- Dataset entries -
-.-.-

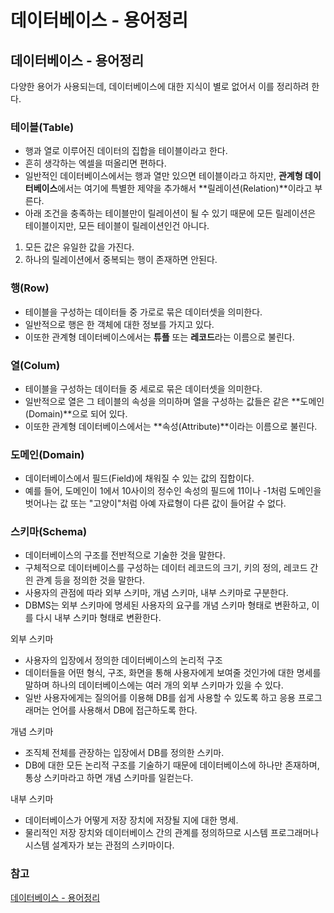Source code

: # 데이터베이스 - 용어정리

## **데이터베이스 - 용어정리**

다양한 용어가 사용되는데, 데이터베이스에 대한 지식이 별로 없어서 이를 정리하려 한다.

### **테이블(Table)**

- 행과 열로 이루어진 데이터의 집합을 테이블이라고 한다.
- 흔히 생각하는 엑셀을 떠올리면 편하다.
- 일반적인 데이터베이스에서는 행과 열만 있으면 테이블이라고 하지만, **관계형 데이터베이스**에서는 여기에 특별한 제약을 추가해서 **릴레이션(Relation)**이라고 부른다.
- 아래 조건을 충족하는 테이블만이 릴레이션이 될 수 있기 때문에 모든 릴레이션은 테이블이지만, 모든 테이블이 릴레이션인건 아니다.

1. 모든 값은 유일한 값을 가진다.
2. 하나의 릴레이션에서 중복되는 행이 존재하면 안된다.

### **행(Row)**

- 테이블을 구성하는 데이터들 중 가로로 묶은 데이터셋을 의미한다.
- 일반적으로 행은 한 객체에 대한 정보를 가지고 있다.
- 이또한 관계형 데이터베이스에서는 **튜플** 또는 **레코드**라는 이름으로 불린다.

### **열(Colum)**

- 테이블을 구성하는 데이터들 중 세로로 묶은 데이터셋을 의미한다.
- 일반적으로 열은 그 테이블의 속성을 의미하며 열을 구성하는 값들은 같은 **도메인(Domain)**으로 되어 있다.
- 이또한 관계형 데이터베이스에서는 **속성(Attribute)**이라는 이름으로 불린다.

### **도메인(Domain)**

- 데이터베이스에서 필드(Field)에 채워질 수 있는 값의 집합이다.
- 예를 들어, 도메인이 1에서 10사이의 정수인 속성의 필드에 11이나 -1처럼 도메인을 벗어나는 값 또는 "고양이"처럼 아예 자료형이 다른 값이 들어갈 수 없다.

### **스키마(Schema)**

- 데이터베이스의 구조를 전반적으로 기술한 것을 말한다.
- 구체적으로 데이터베이스를 구성하는 데이터 레코드의 크기, 키의 정의, 레코드 간읜 관계 등을 정의한 것을 말한다.
- 사용자의 관점에 따라 외부 스키마, 개념 스키마, 내부 스키마로 구분한다.
- DBMS는 외부 스키마에 명세된 사용자의 요구를 개념 스키마 형태로 변환하고, 이를 다시 내부 스키마 형태로 변환한다.

외부 스키마

- 사용자의 입장에서 정의한 데이터베이스의 논리적 구조
- 데이터들을 어떤 형식, 구조, 화면을 통해 사용자에게 보여줄 것인가에 대한 명세를 말하며 하나의 데이터베이스에는 여러 개의 외부 스키마가 있을 수 있다.
- 일반 사용자에게는 질의어를 이용해 DB를 쉽게 사용할 수 있도록 하고 응용 프로그래머는 언어를 사용해서 DB에 접근하도록 한다.

개념 스키마

- 조직체 전체를 관장하는 입장에서 DB를 정의한 스키마.
- DB에 대한 모든 논리적 구조를 기술하기 때문에 데이터베이스에 하나만 존재하며, 통상 스키마라고 하면 개념 스키마를 일컫는다.

내부 스키마

- 데이터베이스가 어떻게 저장 장치에 저장될 지에 대한 명세.
- 물리적인 저장 장치와 데이터베이스 간의 관계를 정의하므로 시스템 프로그래머나 시스템 설계자가 보는 관점의 스키마이다.

### **참고**

[데이터베이스 - 용어정리](https://eastroot1590.tistory.com/entry/%EB%8D%B0%EC%9D%B4%ED%84%B0%EB%B2%A0%EC%9D%B4%EC%8A%A4-%EC%9A%A9%EC%96%B4-%ED%8A%9C%ED%94%8CTuple%EA%B3%BC-%EC%96%B4%ED%8A%B8%EB%A6%AC%EB%B7%B0%ED%8A%B8Attribute)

-.-.-

- Problem details -
All that is wanted is a faithful reproduction of the line above with "- 테이블을 구성하는 데이터들 중 가로로 묶은 데이터셋을 의미한다.", the line with "- 일반적으로 열은 그", and every line in between.

- Solved exercise -
- 테이블을 구성하는 데이터들 중 가로로 묶은 데이터셋을 의미한다.
- 일반적으로 행은 한 객체에 대한 정보를 가지고 있다.
- 이또한 관계형 데이터베이스에서는 **튜플** 또는 **레코드**라는 이름으로 불린다.

### **열(Colum)**

- 테이블을 구성하는 데이터들 중 세로로 묶은 데이터셋을 의미한다.
- 일반적으로 열은 그 테이블의 속성을 의미하며 열을 구성하는 값들은 같은 **도메인(Domain)**으로 되어 있다.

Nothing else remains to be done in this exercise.